Dieses Buch hat mich mitgerissen. Nachdenklich gemacht. Wütend gestimmt. In unserem Kulturkreis ist es verwerflich, wenn man sich offen zu seiner Religion bekennt. Dabei zeigt die Autorin mit Shirins Charakter, dass sie doch ein ganz normales Mädchen ist und sich kaum von Gleichaltrigen unterscheidet. Bis auf Äußerlichkeiten. Gewohnt an Mobbing und Ausgrenzung hat Shirin eine Mauer um sich errichtet, die sich in einer spitzen Zunge, gepaart mit etwas Aggressivität, äußert. Innerlich ist sie wütend auf die Oberflächlichkeit der Menschen, auf ihre Vorurteile und Unkenntnis. Im krassen Gegensatz dazu steht ihr Bruder, der genau wegen seines „exotischen“ Aussehens bei den Mädchen ganz besonders beliebt ist. Seine Religion? Die spielt hier keine Rolle. Warum auch, man sieht sie ihm ja nicht an.


Wir Menschen neigen dazu, in Schwarz-Weiß zu denken. Das ist im Cover sehr schön abgebildet. Ocean, der sich nicht vorstellen kann dass Shirin tagtäglich wegen ihrer Religion diskriminiert wird, beginnt im Laufe der Geschichte auch in Grauzonen zu denken. Die beiden geben sich viel, denken über den Tellerrand hinaus. Gezwungenermaßen, denn das junge Paar hat einige Hürden zu überwinden. Insbesondere Ocean tut sich schwer damit, kann er einfach nicht verstehen, warum die Leute sich an einem Stück Stoff auf dem Kopf seiner Freundin so aufregen. Shirin denkt anfangs allerdings auch nicht weit, denn in ihren Augen sind alle anderen Menschen Rassisten. So kann sie gar nicht zulassen oder aktiv mithelfen, dass Vorurteile abgebaut werden.
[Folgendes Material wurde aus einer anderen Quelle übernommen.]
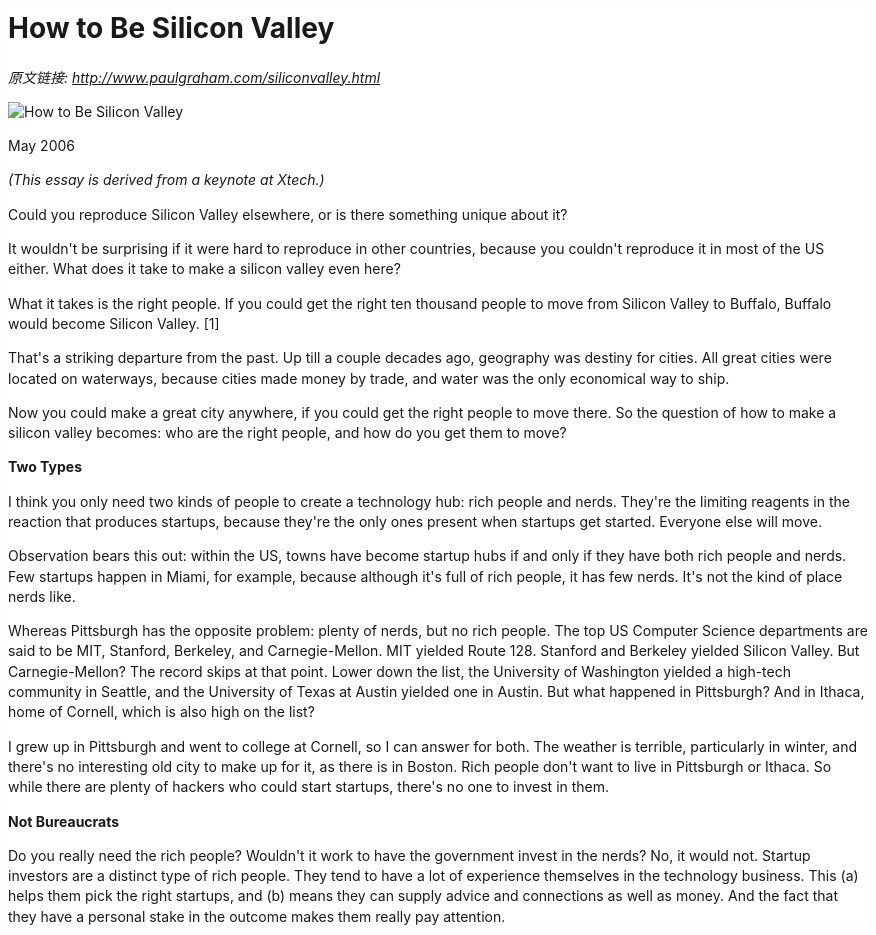 # How to Be Silicon Valley

_原文链接: <http://www.paulgraham.com/siliconvalley.html>_

![How to Be Silicon Valley](https://s.turbifycdn.com/aah/paulgraham/how-to-be-silicon-valley-2.gif)  
  
May 2006  
  
 _(This essay is derived from a keynote at Xtech.)_  
  
Could you reproduce Silicon Valley elsewhere, or is there something unique about it?  
  
It wouldn't be surprising if it were hard to reproduce in other countries, because you couldn't reproduce it in most of the US either. What does it take to make a silicon valley even here?  
  
What it takes is the right people. If you could get the right ten thousand people to move from Silicon Valley to Buffalo, Buffalo would become Silicon Valley. [1]  
  
That's a striking departure from the past. Up till a couple decades ago, geography was destiny for cities. All great cities were located on waterways, because cities made money by trade, and water was the only economical way to ship.  
  
Now you could make a great city anywhere, if you could get the right people to move there. So the question of how to make a silicon valley becomes: who are the right people, and how do you get them to move?  
  
**Two Types**  
  
I think you only need two kinds of people to create a technology hub: rich people and nerds. They're the limiting reagents in the reaction that produces startups, because they're the only ones present when startups get started. Everyone else will move.  
  
Observation bears this out: within the US, towns have become startup hubs if and only if they have both rich people and nerds. Few startups happen in Miami, for example, because although it's full of rich people, it has few nerds. It's not the kind of place nerds like.  
  
Whereas Pittsburgh has the opposite problem: plenty of nerds, but no rich people. The top US Computer Science departments are said to be MIT, Stanford, Berkeley, and Carnegie-Mellon. MIT yielded Route 128. Stanford and Berkeley yielded Silicon Valley. But Carnegie-Mellon? The record skips at that point. Lower down the list, the University of Washington yielded a high-tech community in Seattle, and the University of Texas at Austin yielded one in Austin. But what happened in Pittsburgh? And in Ithaca, home of Cornell, which is also high on the list?  
  
I grew up in Pittsburgh and went to college at Cornell, so I can answer for both. The weather is terrible, particularly in winter, and there's no interesting old city to make up for it, as there is in Boston. Rich people don't want to live in Pittsburgh or Ithaca. So while there are plenty of hackers who could start startups, there's no one to invest in them.  
  
**Not Bureaucrats**  
  
Do you really need the rich people? Wouldn't it work to have the government invest in the nerds? No, it would not. Startup investors are a distinct type of rich people. They tend to have a lot of experience themselves in the technology business. This (a) helps them pick the right startups, and (b) means they can supply advice and connections as well as money. And the fact that they have a personal stake in the outcome makes them really pay attention.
Der sehr lebendige Schreibstil hat bewirkt, dass ich mich sehr gut in Shirin hineinversetzen konnte. Gleich zu Beginn legt die Autorin los, lässt dem Leser keine Schonfrist. Tahereh Mafi hat in dieser Geschichte auch viele eigene Erlebnisse verarbeitet. Das zu lesen, hat mich sehr traurig gestimmt. Zwar spielt die Handlung zwischen 2003 und 2005, jedoch hat sich in den letzten fast fünfzehn Jahren nichts gebessert. Das ist nicht akzeptabel und wie sollten alle darauf hinarbeiten, Rassismus – egaö in welcher Form oder gegen was - keinen Platz in unserer Gesellschaft zuzugestehen.